Starting at the top of the entries below, write out each line up to and including the one containing "[![Fim do suporte". Leave the pictures out.
-- Data to process follows --
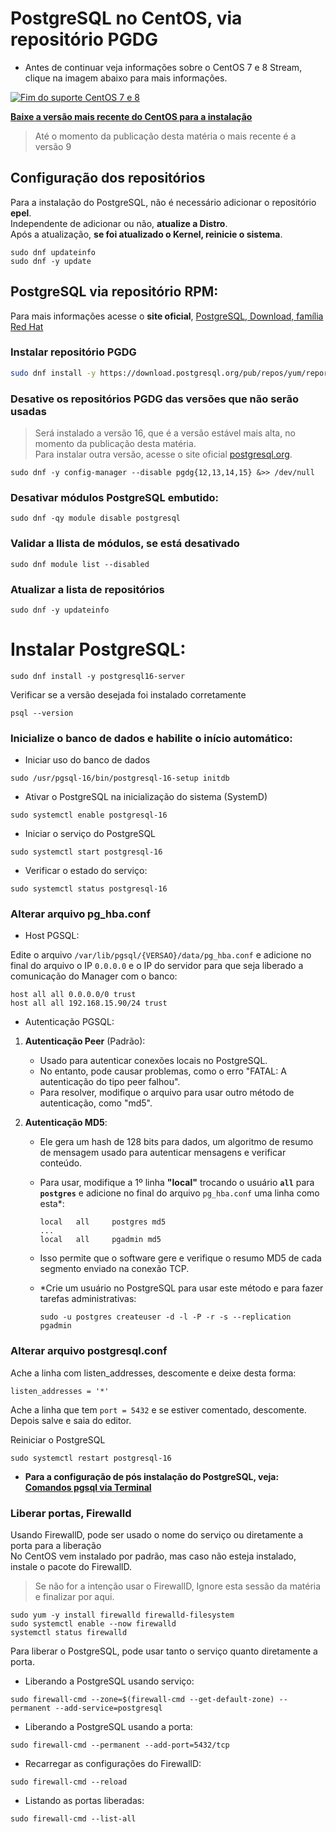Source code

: # PostgreSQL no CentOS, via repositório PGDG

- Antes de continuar veja informações sobre o CentOS 7 e 8 Stream, clique na imagem abaixo para mais informações.

[![Fim do suporte CentOS 7 e 8](https://i.imgur.com/Zpk4dzc.png)](https://blog.centos.org/2023/04/end-dates-are-coming-for-centos-stream-8-and-centos-linux-7/)

[**Baixe a versão mais recente do CentOS para a instalação**](https://www.centos.org/download/#centos-stream)
> Até o momento da publicação desta matéria o mais recente é a versão 9

## Configuração dos repositórios 

Para a instalação do PostgreSQL, não é necessário adicionar o repositório **epel**.  
Independente de adicionar ou não, **atualize a Distro**.  
Após a atualização, **se foi atualizado o Kernel, reinicie o sistema**.  

```
sudo dnf updateinfo
sudo dnf -y update
```

## PostgreSQL via repositório RPM:

Para mais informações acesse o **site oficial**, [PostgreSQL, Download, família Red Hat](https://www.postgresql.org/download/linux/redhat/)

### Instalar repositório PGDG

```bash
sudo dnf install -y https://download.postgresql.org/pub/repos/yum/reporpms/EL-9-x86_64/pgdg-redhat-repo-latest.noarch.rpm
```

### Desative os repositórios PGDG das versões que não serão usadas
>Será instalado a versão 16, que é a versão estável mais alta, no momento da publicação desta matéria.  
>Para instalar outra versão, acesse o site oficial [postgresql.org](https://www.postgresql.org/).  

```
sudo dnf -y config-manager --disable pgdg{12,13,14,15} &>> /dev/null
```

### Desativar módulos PostgreSQL embutido:

```
sudo dnf -qy module disable postgresql
```

### Validar a llista de módulos, se está desativado

```
sudo dnf module list --disabled
```

### Atualizar a lista de repositórios

```
sudo dnf -y updateinfo
```

# Instalar PostgreSQL:

```
sudo dnf install -y postgresql16-server
```

Verificar se a versão desejada foi instalado corretamente  

```
psql --version
```

### Inicialize o banco de dados e habilite o início automático:

- Iniciar uso do banco de dados

```
sudo /usr/pgsql-16/bin/postgresql-16-setup initdb
```

- Ativar o PostgreSQL na inicialização do sistema (SystemD)

```
sudo systemctl enable postgresql-16
```

- Iniciar o serviço do PostgreSQL

```
sudo systemctl start postgresql-16
```

- Verificar o estado do serviço:

```
sudo systemctl status postgresql-16
```

### Alterar arquivo pg_hba.conf  

- Host PGSQL:
  
Edite o arquivo `/var/lib/pgsql/{VERSAO}/data/pg_hba.conf` e adicione no final do arquivo o IP `0.0.0.0` e o IP do servidor para que seja liberado a comunicação do Manager com o banco:



```
host all all 0.0.0.0/0 trust
host all all 192.168.15.90/24 trust
```

- Autenticação PGSQL:

1. **Autenticação Peer** (Padrão):
   - Usado para autenticar conexões locais no PostgreSQL.
   - No entanto, pode causar problemas, como o erro "FATAL: A autenticação do tipo peer falhou".
   - Para resolver, modifique o arquivo para usar outro método de autenticação, como "md5".

2. **Autenticação MD5**:
   - Ele gera um hash de 128 bits para dados, um algoritmo de resumo de mensagem usado para autenticar mensagens e verificar conteúdo.
   - Para usar, modifique a 1º linha **"local"** trocando o usuário **`all`** para **`postgres`** e adicione no final do arquivo `pg_hba.conf` uma linha como esta*:
   
     ```
     local   all     postgres md5
     ...
     local   all     pgadmin md5
     ```
     
   - Isso permite que o software gere e verifique o resumo MD5 de cada segmento enviado na conexão TCP.
   - *Crie um usuário no PostgreSQL para usar este método e para fazer tarefas administrativas:

      ```
      sudo -u postgres createuser -d -l -P -r -s --replication pgadmin
      ```

### Alterar arquivo postgresql.conf  

Ache a linha com listen_addresses, descomente e deixe desta forma:

```
listen_addresses = '*'  
```

Ache a linha que tem `port = 5432` e se estiver comentado, descomente.
Depois salve e saia do editor.

Reiniciar o PostgreSQL  

```
sudo systemctl restart postgresql-16
```

- **Para a configuração de pós instalação do PostgreSQL, veja:**
[**Comandos pgsql via Terminal**](https://elppans.github.io/doc-bd/pgsql_via_Terminal)

### Liberar portas, Firewalld  

Usando FirewallD, pode ser usado o nome do serviço ou diretamente a porta para a liberação  
No CentOS vem instalado por padrão, mas caso não esteja instalado, instale o pacote do FirewallD.  
> Se não for a intenção usar o FirewallD, Ignore esta sessão da matéria e finalizar por aqui.  

```
sudo yum -y install firewalld firewalld-filesystem
sudo systemctl enable --now firewalld
systemctl status firewalld
```

Para liberar o PostgreSQL, pode usar tanto o serviço quanto diretamente a porta.  

- Liberando a PostgreSQL usando serviço:  

```
sudo firewall-cmd --zone=$(firewall-cmd --get-default-zone) --permanent --add-service=postgresql
```

- Liberando a PostgreSQL usando a porta:  

```
sudo firewall-cmd --permanent --add-port=5432/tcp
```

- Recarregar as configurações do FirewallD:    

```
sudo firewall-cmd --reload 
```

- Listando as portas liberadas:

```
sudo firewall-cmd --list-all
```
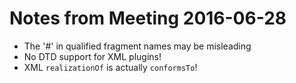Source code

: # Notes from Meeting 2016-06-28 

- The '#' in qualified fragment names may be misleading
- No DTD support for XML plugins!
- XML ```realizationOf``` is actually ```conformsTo```!
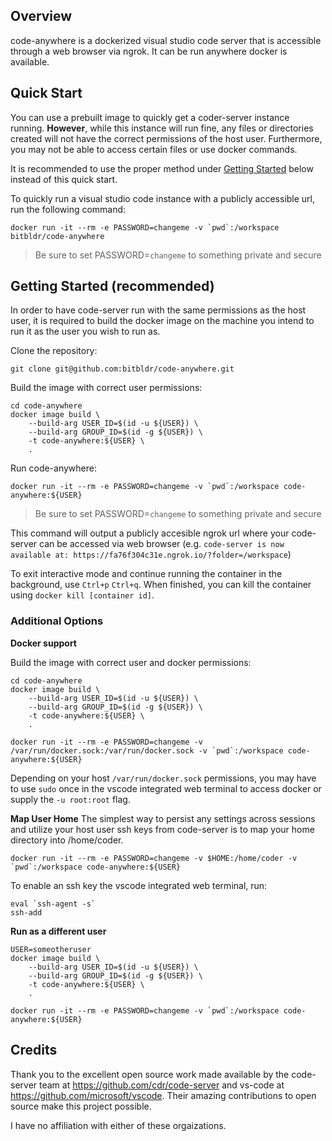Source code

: ## Overview
code-anywhere is a dockerized visual studio code server that is accessible through a web browser via ngrok. It can be run anywhere docker is available.

## Quick Start

You can use a prebuilt image to quickly get a coder-server instance running.
**However**, while this instance will run fine, any files or directories created will
not have the correct permissions of the host user. Furthermore, you may not be able to
access certain files or use docker commands.

It is recommended to use the proper method under [Getting Started](#getting-started) below instead of
this quick start.

To quickly run a visual studio code instance with a publicly accessible url, run
the following command:
```
docker run -it --rm -e PASSWORD=changeme -v `pwd`:/workspace bitbldr/code-anywhere
```

> Be sure to set PASSWORD=`changeme` to something private and secure

## <a name="getting-started"></a> Getting Started (recommended)

In order to have code-server run with the same permissions as the host user, it is required to build the docker image on the machine you intend to run it as the user you wish to run as.

Clone the repository:
```
git clone git@github.com:bitbldr/code-anywhere.git
```

Build the image with correct user permissions:
```
cd code-anywhere
docker image build \
    --build-arg USER_ID=$(id -u ${USER}) \
    --build-arg GROUP_ID=$(id -g ${USER}) \
    -t code-anywhere:${USER} \
    .
```

Run code-anywhere:
```
docker run -it --rm -e PASSWORD=changeme -v `pwd`:/workspace code-anywhere:${USER}
```

> Be sure to set PASSWORD=`changeme` to something private and secure

This command will output a publicly accesible ngrok url where your code-server can be accessed via web browser (e.g. `code-server is now available at: https://fa76f304c31e.ngrok.io/?folder=/workspace`)

To exit interactive mode and continue running the container in the background, use `Ctrl+p` `Ctrl+q`. When finished, you can kill the container using `docker kill [container id]`.

### Additional Options

**Docker support**

Build the image with correct user and docker permissions:
```
cd code-anywhere
docker image build \
    --build-arg USER_ID=$(id -u ${USER}) \
    --build-arg GROUP_ID=$(id -g ${USER}) \
    -t code-anywhere:${USER} \
    .
```

```
docker run -it --rm -e PASSWORD=changeme -v /var/run/docker.sock:/var/run/docker.sock -v `pwd`:/workspace code-anywhere:${USER}
```

Depending on your host `/var/run/docker.sock` permissions, you may have to use `sudo` once in the vscode integrated web terminal to access docker or supply the `-u root:root` flag.

**Map User Home**
The simplest way to persist any settings across sessions and utilize your host user ssh keys from code-server is to map your home directory into /home/coder.
```
docker run -it --rm -e PASSWORD=changeme -v $HOME:/home/coder -v `pwd`:/workspace code-anywhere:${USER}
```

To enable an ssh key the vscode integrated web terminal, run:
```
eval `ssh-agent -s`
ssh-add
```

**Run as a different user**
```
USER=someotheruser
docker image build \
    --build-arg USER_ID=$(id -u ${USER}) \
    --build-arg GROUP_ID=$(id -g ${USER}) \
    -t code-anywhere:${USER} \
    .
```

```
docker run -it --rm -e PASSWORD=changeme -v `pwd`:/workspace code-anywhere:${USER}
```

## Credits
Thank you to the excellent open source work made available by the code-server team at https://github.com/cdr/code-server and vs-code at https://github.com/microsoft/vscode. Their amazing contributions to open source make this project possible.

I have no affiliation with either of these orgaizations.
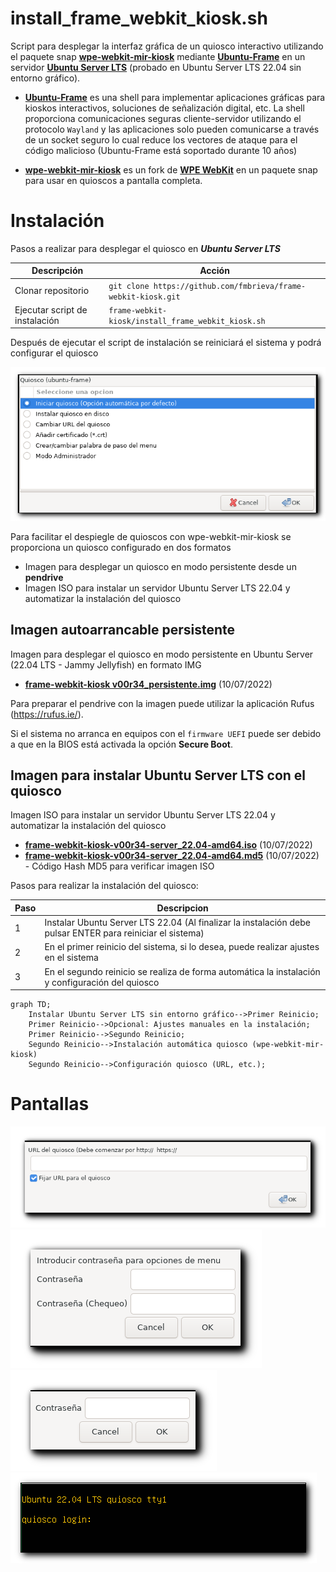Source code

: # install_frame_webkit_kiosk.sh 

Script para desplegar la interfaz gráfica de un quiosco interactivo  utilizando el paquete snap [**wpe-webkit-mir-kiosk**](https://gitlab.com/glancr/wpe-webkit-snap) mediante [**Ubuntu-Frame**](https://mir-server.io/ubuntu-frame) en un servidor [**Ubuntu Server LTS**](https://ubuntu.com/download/server) (probado en Ubuntu Server LTS 22.04 sin entorno gráfico).

- [**Ubuntu-Frame**](https://mir-server.io/ubuntu-frame) es una shell para implementar aplicaciones gráficas para kioskos interactivos, soluciones de señalización digital, etc. La shell proporciona comunicaciones seguras cliente-servidor utilizando el protocolo ```Wayland``` y las aplicaciones solo pueden comunicarse a través de un socket seguro lo cual reduce los vectores de ataque para el código malicioso (Ubuntu-Frame está soportado durante 10 años)

- [**wpe-webkit-mir-kiosk**](https://gitlab.com/glancr/wpe-webkit-snap) es un fork de [**WPE WebKit**](https://wpewebkit.org/) en un paquete snap para usar en quioscos a pantalla completa.

# Instalación

Pasos a realizar para desplegar el quiosco en ***Ubuntu Server LTS***

| Descripción | Acción |
| --- | ---- |
| Clonar repositorio | ```git clone https://github.com/fmbrieva/frame-webkit-kiosk.git```|
| Ejecutar script de instalación | ```frame-webkit-kiosk/install_frame_webkit_kiosk.sh```|

Después de ejecutar el script de instalación se reiniciará el sistema y podrá configurar el quiosco

<img src="images/frame-webkit-kiosk_01.png" >
  
Para facilitar el despiegle de quioscos con wpe-webkit-mir-kiosk se proporciona un quiosco configurado en dos formatos

- Imagen para desplegar un quiosco en modo persistente desde un **pendrive**
- Imagen ISO para instalar un servidor Ubuntu Server LTS 22.04 y automatizar la instalación del quiosco

## Imagen autoarrancable persistente 

Imagen para desplegar el quiosco en modo persistente en Ubuntu Server (22.04 LTS - Jammy Jellyfish) en formato IMG

- [**frame-webkit-kiosk v00r34_persistente.img**](https://drive.google.com/file/d/1jdU6VU5s2qzEto4L5-AjsCOtCc9z-Y48/view?usp=sharing) (10/07/2022) 

Para preparar el pendrive con la imagen puede utilizar la aplicación Rufus (https://rufus.ie/). 

Si el sistema no arranca en equipos con el ```firmware UEFI``` puede ser debido a que en la BIOS está activada la opción **Secure Boot**.

## Imagen para instalar Ubuntu Server LTS con el quiosco

Imagen ISO para instalar un servidor Ubuntu Server LTS 22.04 y automatizar la instalación del quiosco

- [**frame-webkit-kiosk-v00r34-server_22.04-amd64.iso**](https://drive.google.com/file/d/1G_a9wdiKLcE7agOzZ3lMZqzDmKWt34qj/view?usp=sharing) (10/07/2022)
- [**frame-webkit-kiosk-v00r34-server_22.04-amd64.md5**](https://drive.google.com/file/d/1YSXAL1DroPNZzh8S83QQ3niTfj1g5JSt/view?usp=sharing) (10/07/2022) - Código Hash MD5 para verificar imagen ISO 

Pasos para realizar la instalación del quiosco:

| Paso | Descripcion |
| --- | ---- |
| 1 | Instalar Ubuntu Server LTS 22.04 (Al finalizar la instalación debe pulsar ENTER para reiniciar el sistema) |
| 2 | En el primer reinicio del sistema, si lo desea, puede realizar ajustes en el sistema |
| 3 | En el segundo reinicio se realiza de forma automática la instalación y configuración del quiosco |

```mermaid
graph TD;
    Instalar Ubuntu Server LTS sin entorno gráfico-->Primer Reinicio;
    Primer Reinicio-->Opcional: Ajustes manuales en la instalación;
    Primer Reinicio-->Segundo Reinicio;
    Segundo Reinicio-->Instalación automática quiosco (wpe-webkit-mir-kiosk)
    Segundo Reinicio-->Configuración quiosco (URL, etc.);
```
# Pantallas

  <img src="images/frame-webkit-kiosk_02.png" >
    
  <img src="images/frame-webkit-kiosk_04.png" >
  
  <img src="images/frame-webkit-kiosk_05.png" >

  <img src="images/frame-webkit-kiosk_06.png" >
-- Data to process concluded --
Answer box:
Source code

: # PostgreSQL no CentOS, via repositório PGDG

- Antes de continuar veja informações sobre o CentOS 7 e 8 Stream, clique na imagem abaixo para mais informações.

[![Fim do suporte CentOS 7 e 8](https://i.imgur.com/Zpk4dzc.png)](https://blog.centos.org/2023/04/end-dates-are-coming-for-centos-stream-8-and-centos-linux-7/)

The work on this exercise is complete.